6.03.2010

OH SCOTLAND, HAD I KNOWN YOUR BEACHES WERE THIS NICE I WOULD HAVE BROUGHT MY PLAID SWIMMING TRUNKS

As the Trade Group, the LLDD-Hyphen-L and myself went on a day-trip around Edinburgh's environs on a supersunny Saturday, I couldn't help but recall one of my overused jokes from when I was in law school and the schoolyear was about to end:

Me to classmates: Tara, bakasyon tayo this summer sa bahay namin sa Baguio!
Classmates to me: Talaga, may vacation house kayo sa Baguio?
Me to classmates: Oo, sa may malapit sa beach!

No doubt Braveheart would have taken an axe to my head for reliving such corniness, but what else could I do? Old Mel had us believe Scotland was nothing but highlands and hardy weather, yet all we saw on our day-trip were blue skies and bright beaches.

Not that anyone was complaining.

(Well, except maybe my classmates. To this day. Understandably.)



Weekend at Berwick's

(Tenuous pun-segue from Mel Gibson's '90s Best Picture to Andrew McCarthy's '80s comedy classic. I've outdone myself.)

Our first stop was a lovely coastal resort town called North Berwick. It was a short yet very pleasant drive from Edinburgh, and from the shore you could see land clusters off the beach that looked very much like our Hundred Islands. (or, as they would call it here after local conversion, 37.5 islands)














Speaking of Andrew...

Our second stop was a quaint and quiet university town named after the saint (not the 80s actor, alas). It was smaller than Oxford and with much less people, but it had it's own charms, such as a picturesque countryside . . .




. . . an old world town center. . .







. . .a gorgeous beach. . .






. . . and I heard, some decent golfing.



(the gears in your head are spinning)


(Scotland?)


(historic beachside town?)


(golf?)


(Andrew McCarthy namesake?)


(yes, folks...)



It was that St. Andrew's!!!!!


Well text me nightly and call me Tiger!

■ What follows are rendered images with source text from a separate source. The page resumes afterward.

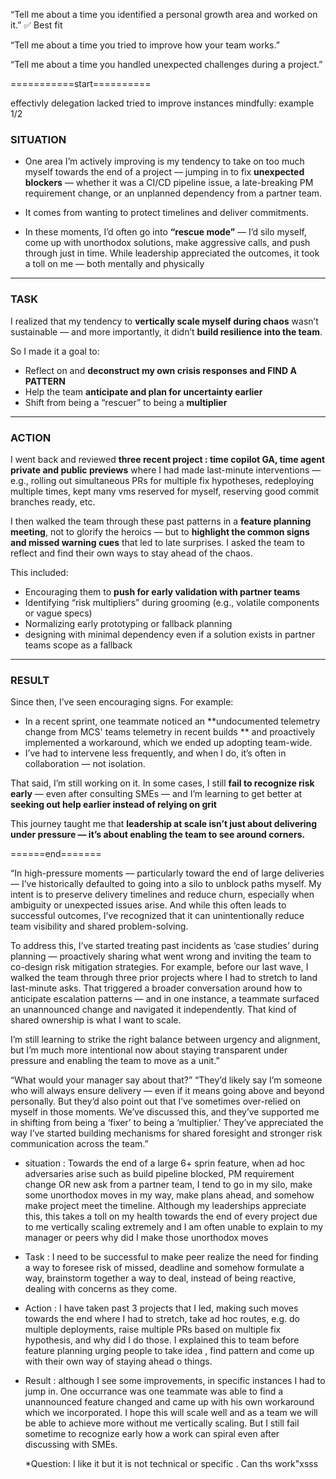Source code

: 
“Tell me about a time you identified a personal growth area and worked on it.” ✅ Best fit

“Tell me about a time you tried to improve how your team works.”

“Tell me about a time you handled unexpected challenges during a project.”


===========start==========

effectivly delegation lacked
tried to improve instances mindfully: example 1/2


### **SITUATION**
- One area I’m actively improving is my tendency to take on too much myself towards the end of a project — jumping in to fix  **unexpected blockers**  — whether it was a CI/CD pipeline issue, a late-breaking PM requirement change, or an unplanned dependency from a partner team. 
- It comes from wanting to protect timelines and deliver commitments.

- In these moments, I’d often go into **“rescue mode”** — I’d silo myself, come up with unorthodox solutions, make aggressive calls, and push through just in time. While leadership appreciated the outcomes, it took a toll on me — both mentally and physically 

---

### **TASK**

I realized that my tendency to **vertically scale myself during chaos** wasn’t sustainable — and more importantly, it didn’t **build resilience into the team**.

So I made it a goal to:

* Reflect on and **deconstruct my own crisis responses and FIND A PATTERN**
* Help the team **anticipate and plan for uncertainty earlier**
* Shift from being a “rescuer” to being a **multiplier**

---

### **ACTION**

I went back and reviewed **three recent project : time copilot GA, time agent private and public previews** where I had made last-minute interventions — e.g., rolling out simultaneous PRs for multiple fix hypotheses, redeploying multiple times, kept many vms reserved for myself, reserving good commit branches ready, etc.

I then walked the team through these past patterns in a **feature planning meeting**, not to glorify the heroics — but to **highlight the common signs and missed warning cues** that led to late surprises. I asked the team to reflect and find their own ways to stay ahead of the chaos.

This included:

* Encouraging them to **push for early validation with partner teams**
* Identifying “risk multipliers” during grooming (e.g., volatile components or vague specs)
* Normalizing early prototyping or fallback planning
* designing with minimal dependency even if a solution exists in partner teams scope as a fallback

---

### **RESULT**

Since then, I’ve seen encouraging signs. For example:

* In a recent sprint, one teammate noticed an **undocumented telemetry change from MCS' teams telemetry in recent builds ** and proactively implemented a workaround, which we ended up adopting team-wide.
* I’ve had to intervene less frequently, and when I do, it’s often in collaboration — not isolation.

That said, I’m still working on it. In some cases, I still **fail to recognize risk early** — even after consulting SMEs — and I’m learning to get better at **seeking out help earlier instead of relying on grit**

This journey taught me that **leadership at scale isn’t just about delivering under pressure — it’s about enabling the team to see around corners.**


======end=======


“In high-pressure moments — particularly toward the end of large deliveries — I’ve historically defaulted to going into a silo to unblock paths myself. My intent is to preserve delivery timelines and reduce churn, especially when ambiguity or unexpected issues arise. And while this often leads to successful outcomes, I’ve recognized that it can unintentionally reduce team visibility and shared problem-solving.

To address this, I’ve started treating past incidents as ‘case studies’ during planning — proactively sharing what went wrong and inviting the team to co-design risk mitigation strategies. For example, before our last wave, I walked the team through three prior projects where I had to stretch to land last-minute asks. That triggered a broader conversation around how to anticipate escalation patterns — and in one instance, a teammate surfaced an unannounced change and navigated it independently. That kind of shared ownership is what I want to scale.

I’m still learning to strike the right balance between urgency and alignment, but I’m much more intentional now about staying transparent under pressure and enabling the team to move as a unit.”


“What would your manager say about that?”
“They’d likely say I’m someone who will always ensure delivery — even if it means going above and beyond personally. But they’d also point out that I’ve sometimes over-relied on myself in those moments. We’ve discussed this, and they’ve supported me in shifting from being a ‘fixer’ to being a ‘multiplier.’ They’ve appreciated the way I’ve started building mechanisms for shared foresight and stronger risk communication across the team.”




- situation :
    Towards the end of a large 6+ sprin feature, when ad hoc adversaries arise such as build pipeline blocked, PM requirement change OR new ask from a partner team, I tend to go in my silo, make some unorthodox moves in my way, make plans ahead, and somehow make project meet the timeline. Although my leaderships appreciate this, this takes a toll on my health towards the end of every project due to me vertically scaling extremely and I am often unable to explain to my manager or peers why did I make those unorthodox moves
- Task :
    I need to be successful to make peer realize the need for finding a way to foresee risk of missed, deadline  and somehow formulate a way, brainstorm together a way to deal, instead of being reactive, dealing with concerns as they come.
- Action :
    I have taken past 3 projects that I led, making such moves towards the end where I had to stretch, take ad hoc routes, e.g. do multiple deployments, raise multiple PRs based on multiple fix hypothesis, and why did I do those. I explained this to team before feature planning urging people to take idea , find pattern and come up with their own way of staying ahead o things.
- Result : 
    although I see some improvements, in  specific instances I had to jump in. One occurrance was one teammate was able to find a unannounced feature changed and came up with his own workaround which we incorporated. I hope this will scale well and as a team we will be able to achieve more without me vertically scaling. But I still fail sometime to recognize early how a work can spiral even after discussing with SMEs.

    *Question: I like it but it is not technical or specific . Can ths work"xsss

Chalk this one up to "Places I Always Heard Of But Never in a Million Years Thought I'd Ever Go To." Let me just say, television doesn't do the place justice at all - it is far, far more beautiful in person! Imagine what I would have felt if I actually knew how to play golf!




Despite being on the sport's most hallowed ground, the few golfers I saw there played liked - how shall we say this - crap. I saw topped shots that scooted just 10 feet; I saw hooked drives that veered violently off course; and I saw evidence (above) of at least one parked car's smashed windshield. So, yes, it felt good to be at St. Andrew's.





To be fair to the golfers, the crosswalk of the famed 18th hole surprisingly remained open for tourists to constantly traverse, even when players were ready to tee off. If there were people crossing in the middle, the golfers would yell "Fore" a few times - and then proceed to grip it and rip it anyway. Not a few people (and a certain lawyer/diplomat) had some pretty close calls of balls whizzing by their heads.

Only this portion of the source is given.